Situated downstream of Ras is a key signaling molecule, Raf1. Increase in Ca(2+) concentration has been shown to modulate the Ras-dependent activation of Raf1; however, the mechanism underlying this effect remains elusive. Here, to characterize the role of Ca(2+) in Ras signaling to Raf1, we used a synthetic guanine nucleotide exchange factor (GEF) for Ras, eGRF. In HeLa cells expressing eGRF, Ras was activated by the cAMP analogue 007 as efficiently as by epidermal growth factor (EGF), whereas the activation of Raf1, MEK, and ERK by 007 was about half of that by EGF. Using a biosensor based on fluorescence resonance energy transfer, it was found that activation of Raf1 at the plasma membrane required not only Ras activation but also an increase in Ca(2+) concentration or inhibition of calmodulin. Furthermore, the Ca(2+)-dependent activation of Raf1 was found to be abrogated by knockdown of Shoc2, a scaffold protein that binds both Ras and Raf1. These observations indicated that the Shoc2 scaffold protein modulates Ras-dependent Raf1 activation in a Ca(2+)- and calmodulin-dependent manner.

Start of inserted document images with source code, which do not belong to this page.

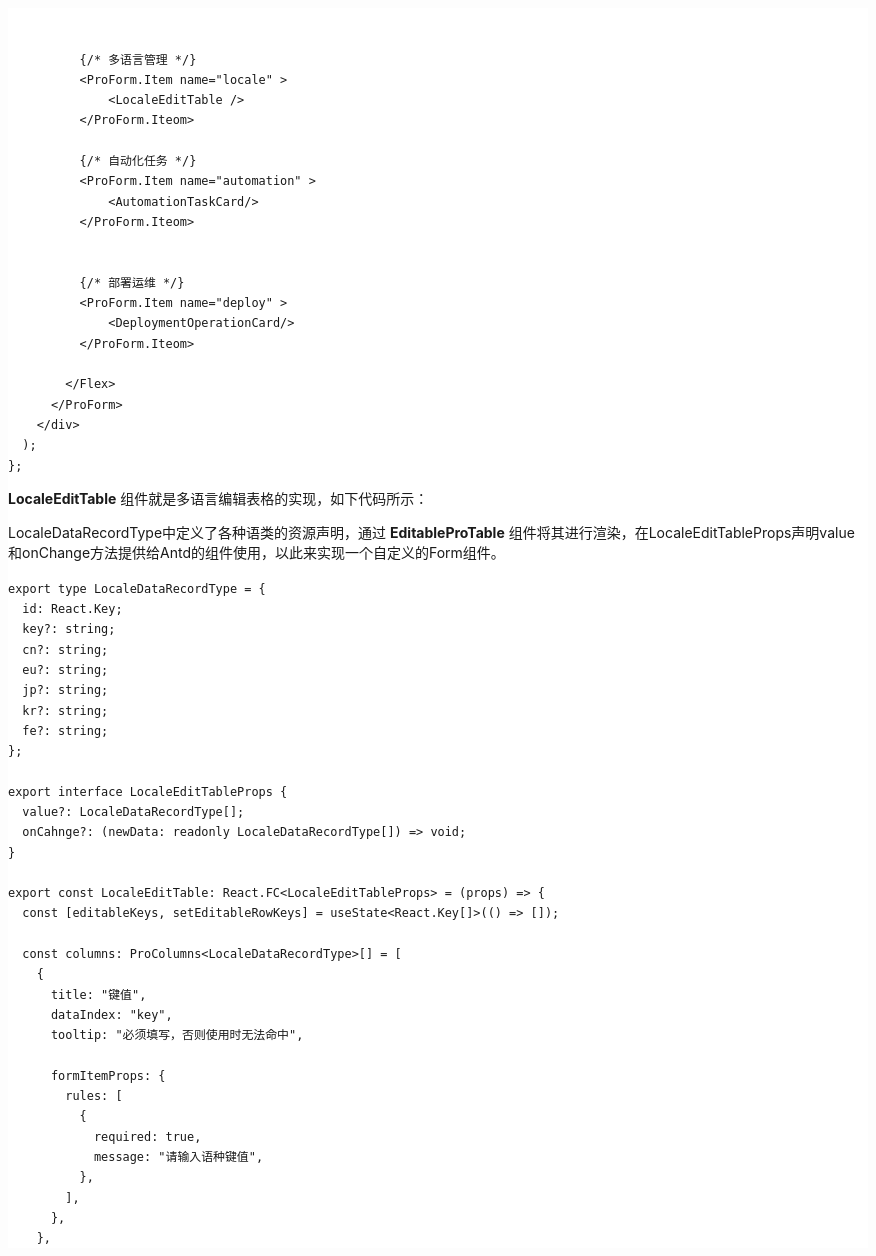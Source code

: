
```tsx
          

          {/* 多语言管理 */}
          <ProForm.Item name="locale" >
              <LocaleEditTable />
          </ProForm.Iteom>

          {/* 自动化任务 */}
          <ProForm.Item name="automation" >
              <AutomationTaskCard/>
          </ProForm.Iteom>
          
            
          {/* 部署运维 */}
          <ProForm.Item name="deploy" >
              <DeploymentOperationCard/>
          </ProForm.Iteom>
          
        </Flex>
      </ProForm>
    </div>
  );
};

```
**LocaleEditTable** 组件就是多语言编辑表格的实现，如下代码所示：

LocaleDataRecordType中定义了各种语类的资源声明，通过 **EditableProTable** 组件将其进行渲染，在LocaleEditTableProps声明value和onChange方法提供给Antd的组件使用，以此来实现一个自定义的Form组件。

```tsx
export type LocaleDataRecordType = {
  id: React.Key;
  key?: string;
  cn?: string;
  eu?: string;
  jp?: string;
  kr?: string;
  fe?: string;
};

export interface LocaleEditTableProps {
  value?: LocaleDataRecordType[];
  onCahnge?: (newData: readonly LocaleDataRecordType[]) => void;
}

export const LocaleEditTable: React.FC<LocaleEditTableProps> = (props) => {
  const [editableKeys, setEditableRowKeys] = useState<React.Key[]>(() => []);

  const columns: ProColumns<LocaleDataRecordType>[] = [
    {
      title: "键值",
      dataIndex: "key",
      tooltip: "必须填写，否则使用时无法命中",

      formItemProps: {
        rules: [
          {
            required: true,
            message: "请输入语种键值",
          },
        ],
      },
    },
```
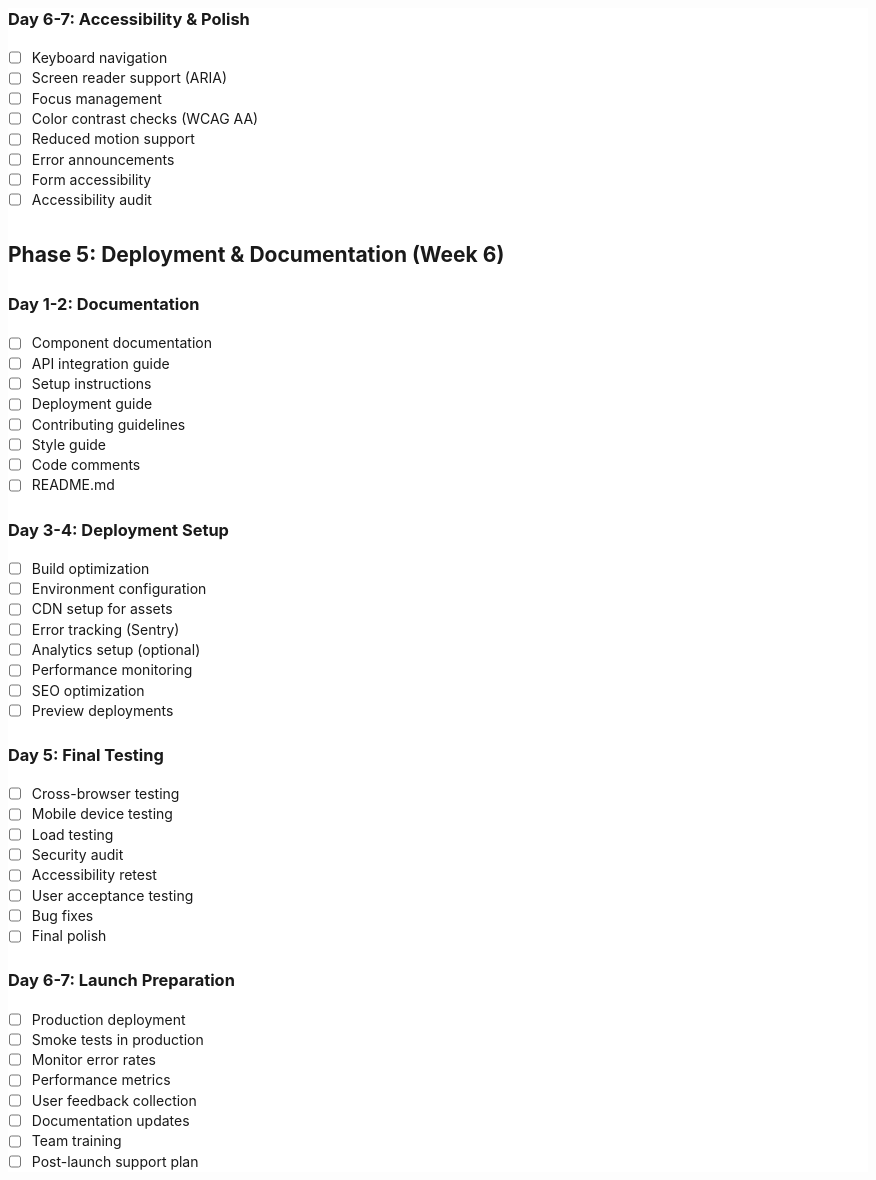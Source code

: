 ### Day 6-7: Accessibility & Polish
- [ ] Keyboard navigation
- [ ] Screen reader support (ARIA)
- [ ] Focus management
- [ ] Color contrast checks (WCAG AA)
- [ ] Reduced motion support
- [ ] Error announcements
- [ ] Form accessibility
- [ ] Accessibility audit

## Phase 5: Deployment & Documentation (Week 6)

### Day 1-2: Documentation
- [ ] Component documentation
- [ ] API integration guide
- [ ] Setup instructions
- [ ] Deployment guide
- [ ] Contributing guidelines
- [ ] Style guide
- [ ] Code comments
- [ ] README.md

### Day 3-4: Deployment Setup
- [ ] Build optimization
- [ ] Environment configuration
- [ ] CDN setup for assets
- [ ] Error tracking (Sentry)
- [ ] Analytics setup (optional)
- [ ] Performance monitoring
- [ ] SEO optimization
- [ ] Preview deployments

### Day 5: Final Testing
- [ ] Cross-browser testing
- [ ] Mobile device testing
- [ ] Load testing
- [ ] Security audit
- [ ] Accessibility retest
- [ ] User acceptance testing
- [ ] Bug fixes
- [ ] Final polish

### Day 6-7: Launch Preparation
- [ ] Production deployment
- [ ] Smoke tests in production
- [ ] Monitor error rates
- [ ] Performance metrics
- [ ] User feedback collection
- [ ] Documentation updates
- [ ] Team training
- [ ] Post-launch support plan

Ras 的下游是一种关键的信号分子,即 Raf1。已经表明,钙离子浓度的增加可以调节 Ras 依赖性的 Raf1 激活;然而,这种效应的机制仍然难以捉摸。在这里,为了表征 Ca(2+) 在 Ras 信号转导至 Raf1 中的作用,我们使用了一种 Ras 的合成鸟嘌呤核苷酸交换因子 (GEF),即 eGRF。在表达 eGRF 的 HeLa 细胞中,cAMP 类似物 007 能够像表皮生长因子 (EGF)一样有效地激活 Ras,而 007 对 Raf1、MEK 和 ERK 的激活程度约为 EGF 的一半。使用基于荧光共振能量转移的生物传感器,发现 Raf1 在质膜上的激活不仅需要 Ras 的激活,还需要钙离子浓度的增加或钙调蛋白的抑制。此外,发现 Shoc2 敲低会消除 Raf1 的 Ca(2+)依赖性激活,Shoc2 是一种结合 Ras 和 Raf1 的支架蛋白。这些观察结果表明,Shoc2 支架蛋白以 Ca(2+)和钙调蛋白依赖的方式调节 Ras 依赖性 Raf1 激活。